QUESTION:今回のリアルタイムケース
あなたが永谷園ホールディングスの社長ならば、画期的な新商品が不足し利益が乱高下するなか、成長戦略をどう描くか?

 

 

【BBT-Analyze】大前研一はこう考える~もしも私が「永谷園ホールディングスの社長」ならば~

大前の考える今回のケースにおける課題とは
江戸時代に起源を持つ永谷園ホールディングスは、お茶づけや即席みそ汁・お吸いものなどを主力とする、和風即席食品の最大手である。創業以来、インパクトのあるテレビCMでヒット商品を多発し成長してきたが、1990年代以降は画期的な新商品がなく、成長は停滞している。独占的なシェアを持つお茶づけやお吸いものは市場が飽和しており、新たな需要の掘り起こしが課題となっている。

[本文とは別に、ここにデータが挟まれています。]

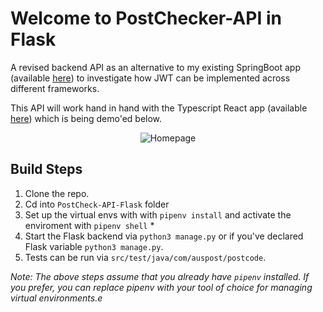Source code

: # Welcome to PostChecker-API in Flask 

A revised backend API as an alternative to my existing SpringBoot app (available [here](https://github.com/staceyjf/PostCheck-API)) to investigate how JWT can be implemented across different frameworks.

This API will work hand in hand with the Typescript React app (available [here](https://github.com/staceyjf/Postcheck-front)) which is being demo'ed below.

<div align="center">
  <img src="./planning /postcheckAPI.gif" alt="Homepage">
</div>

## Build Steps

1. Clone the repo.
2. Cd into `PostCheck-API-Flask` folder
3. Set up the virtual envs with with `pipenv install` and activate the enviroment with `pipenv shell` *
3. Start the Flask backend via `python3 manage.py` or if you've declared Flask variable `python3 manage.py`.
4. Tests can be run via `src/test/java/com/auspost/postcode`.

_Note: The above steps assume that you already have `pipenv` installed. If you prefer, you can replace pipenv with your tool of choice for managing virtual environments.e_

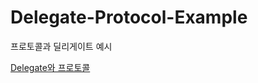 # Delegate-Protocol-Example
프로토콜과 딜리게이트 예시

[Delegate와 프로토콜](https://fomaios.tistory.com/entry/iOS-%EB%A9%B4%EC%A0%91%EC%A7%88%EB%AC%B8-Delegate%EC%99%80-Protocol)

また、市場が成長している即席みそ汁やふりかけは競合との競争が激しく、シェア拡大のための集中的な販促が課題である。

 

※本解説は2016/12/25 BBT放送のRTOCS®を基に編集・収録しています。

 

 

◆和風即席食品のトップメーカー

# 発祥は江戸時代、「お茶づけ海苔」で創業しヒット商品を多発

お茶づけや即席みそ汁・お吸いもので有名な永谷園は、和風即席食品のトップメーカーです。他にも中華風調理食品などの商品を展開しており、売上高は2016年3月期で791億円超に上りました。

創業は1953年ですが、その発祥は江戸時代中期にまで遡ります[図-1/永谷園ホールディングスの沿革]。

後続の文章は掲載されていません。